=== Section Start ===

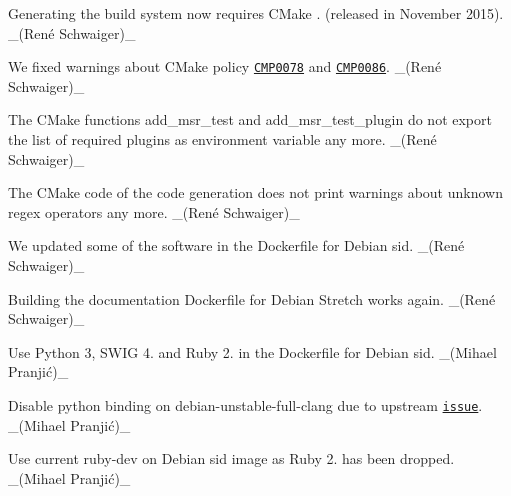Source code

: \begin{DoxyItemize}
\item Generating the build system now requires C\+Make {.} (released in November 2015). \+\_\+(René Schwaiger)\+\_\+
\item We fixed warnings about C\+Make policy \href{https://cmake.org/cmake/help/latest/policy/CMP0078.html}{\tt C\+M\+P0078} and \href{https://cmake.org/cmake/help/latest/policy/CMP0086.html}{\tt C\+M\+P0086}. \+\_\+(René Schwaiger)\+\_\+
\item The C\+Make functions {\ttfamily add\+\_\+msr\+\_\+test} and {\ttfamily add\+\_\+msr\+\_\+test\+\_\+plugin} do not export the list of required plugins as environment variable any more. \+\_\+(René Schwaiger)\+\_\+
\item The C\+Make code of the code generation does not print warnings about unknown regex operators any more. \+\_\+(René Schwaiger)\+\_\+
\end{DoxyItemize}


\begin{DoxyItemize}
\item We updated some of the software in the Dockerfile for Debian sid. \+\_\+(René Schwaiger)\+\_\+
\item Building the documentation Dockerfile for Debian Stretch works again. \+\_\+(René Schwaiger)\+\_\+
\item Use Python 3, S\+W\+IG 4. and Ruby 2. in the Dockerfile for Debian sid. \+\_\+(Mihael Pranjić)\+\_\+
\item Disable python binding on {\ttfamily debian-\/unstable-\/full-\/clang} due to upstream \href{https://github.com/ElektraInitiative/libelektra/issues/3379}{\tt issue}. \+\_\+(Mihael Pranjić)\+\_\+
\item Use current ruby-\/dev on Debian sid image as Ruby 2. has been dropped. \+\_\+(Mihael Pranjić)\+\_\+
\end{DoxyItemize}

=== Section End ===
=== Section Start ===

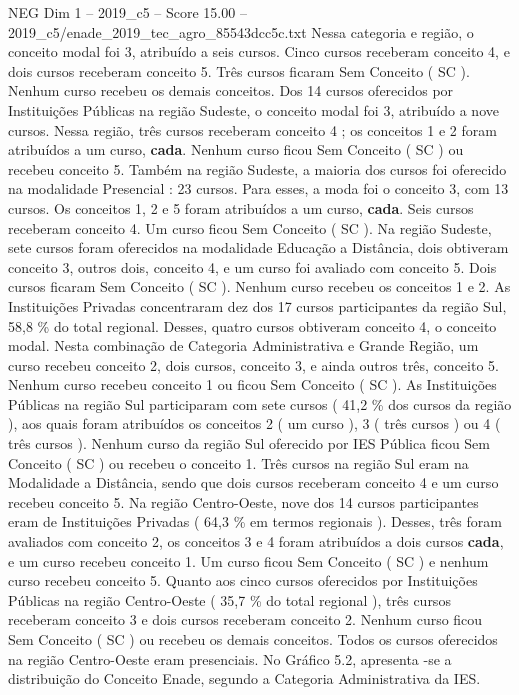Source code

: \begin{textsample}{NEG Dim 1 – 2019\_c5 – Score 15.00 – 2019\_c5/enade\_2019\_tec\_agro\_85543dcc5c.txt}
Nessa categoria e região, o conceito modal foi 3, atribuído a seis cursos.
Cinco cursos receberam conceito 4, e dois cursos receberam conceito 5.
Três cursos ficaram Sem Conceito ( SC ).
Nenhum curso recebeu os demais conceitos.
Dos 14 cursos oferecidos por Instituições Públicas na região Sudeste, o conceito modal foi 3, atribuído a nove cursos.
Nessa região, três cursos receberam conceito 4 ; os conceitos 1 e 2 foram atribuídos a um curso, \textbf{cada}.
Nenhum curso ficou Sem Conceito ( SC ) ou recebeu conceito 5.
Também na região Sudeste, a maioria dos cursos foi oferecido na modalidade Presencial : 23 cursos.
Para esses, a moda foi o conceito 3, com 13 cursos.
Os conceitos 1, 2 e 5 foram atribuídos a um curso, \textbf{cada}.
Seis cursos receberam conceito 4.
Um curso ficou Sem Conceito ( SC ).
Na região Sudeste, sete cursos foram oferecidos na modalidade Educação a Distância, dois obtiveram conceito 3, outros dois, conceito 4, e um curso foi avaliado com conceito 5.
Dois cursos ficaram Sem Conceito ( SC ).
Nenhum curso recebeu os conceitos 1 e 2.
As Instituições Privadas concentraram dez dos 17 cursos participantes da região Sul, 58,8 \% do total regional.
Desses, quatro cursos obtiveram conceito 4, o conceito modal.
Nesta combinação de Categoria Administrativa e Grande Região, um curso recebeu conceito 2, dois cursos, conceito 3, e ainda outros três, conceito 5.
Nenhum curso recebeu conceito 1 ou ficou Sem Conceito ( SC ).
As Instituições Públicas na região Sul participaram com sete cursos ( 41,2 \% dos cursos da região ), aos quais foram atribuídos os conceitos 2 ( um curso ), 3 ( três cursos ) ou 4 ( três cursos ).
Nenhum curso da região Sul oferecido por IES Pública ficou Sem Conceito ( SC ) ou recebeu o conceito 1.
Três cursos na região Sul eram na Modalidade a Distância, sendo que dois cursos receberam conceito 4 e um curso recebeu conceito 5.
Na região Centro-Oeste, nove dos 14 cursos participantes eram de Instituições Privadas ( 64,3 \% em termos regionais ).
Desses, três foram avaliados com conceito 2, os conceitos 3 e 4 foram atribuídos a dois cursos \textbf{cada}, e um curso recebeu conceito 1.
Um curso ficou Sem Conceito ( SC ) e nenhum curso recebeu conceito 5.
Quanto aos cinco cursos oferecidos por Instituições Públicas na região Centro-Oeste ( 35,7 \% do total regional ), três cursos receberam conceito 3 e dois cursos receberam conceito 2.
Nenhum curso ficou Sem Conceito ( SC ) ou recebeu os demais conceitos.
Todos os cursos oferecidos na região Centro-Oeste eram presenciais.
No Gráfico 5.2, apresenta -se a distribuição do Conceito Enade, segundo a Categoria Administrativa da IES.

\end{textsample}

=== Section End ===
=== Section Start ===

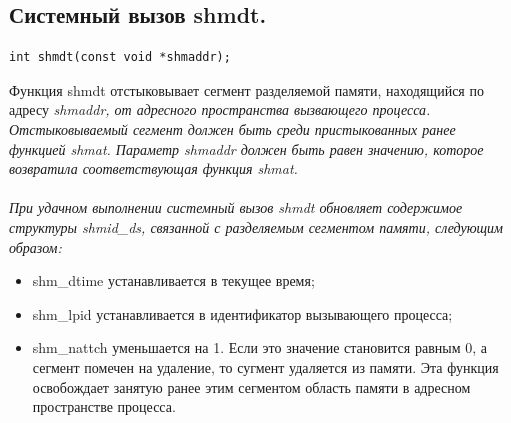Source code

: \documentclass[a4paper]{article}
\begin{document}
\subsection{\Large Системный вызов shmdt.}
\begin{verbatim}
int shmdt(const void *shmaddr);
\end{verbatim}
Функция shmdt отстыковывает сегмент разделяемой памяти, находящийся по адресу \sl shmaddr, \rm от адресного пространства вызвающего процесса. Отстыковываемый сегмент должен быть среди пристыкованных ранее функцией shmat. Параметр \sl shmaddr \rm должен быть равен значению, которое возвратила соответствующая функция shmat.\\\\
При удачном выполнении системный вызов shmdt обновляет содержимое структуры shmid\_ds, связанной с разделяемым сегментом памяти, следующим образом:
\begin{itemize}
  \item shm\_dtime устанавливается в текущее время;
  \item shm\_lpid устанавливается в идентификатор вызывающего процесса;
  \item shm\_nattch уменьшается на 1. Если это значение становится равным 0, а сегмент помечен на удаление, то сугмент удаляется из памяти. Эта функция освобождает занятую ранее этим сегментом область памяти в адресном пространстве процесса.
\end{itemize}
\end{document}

=== Section End ===

▸ Assignment:
Each line with "foram" in it must be identified and copied from the material.

▸ Result of this exercise:
Nessa região, três cursos receberam conceito 4 ; os conceitos 1 e 2 foram atribuídos a um curso, \textbf{cada}.
Os conceitos 1, 2 e 5 foram atribuídos a um curso, \textbf{cada}.
Na região Sudeste, sete cursos foram oferecidos na modalidade Educação a Distância, dois obtiveram conceito 3, outros dois, conceito 4, e um curso foi avaliado com conceito 5.
As Instituições Públicas na região Sul participaram com sete cursos ( 41,2 \% dos cursos da região ), aos quais foram atribuídos os conceitos 2 ( um curso ), 3 ( três cursos ) ou 4 ( três cursos ).
Desses, três foram avaliados com conceito 2, os conceitos 3 e 4 foram atribuídos a dois cursos \textbf{cada}, e um curso recebeu conceito 1.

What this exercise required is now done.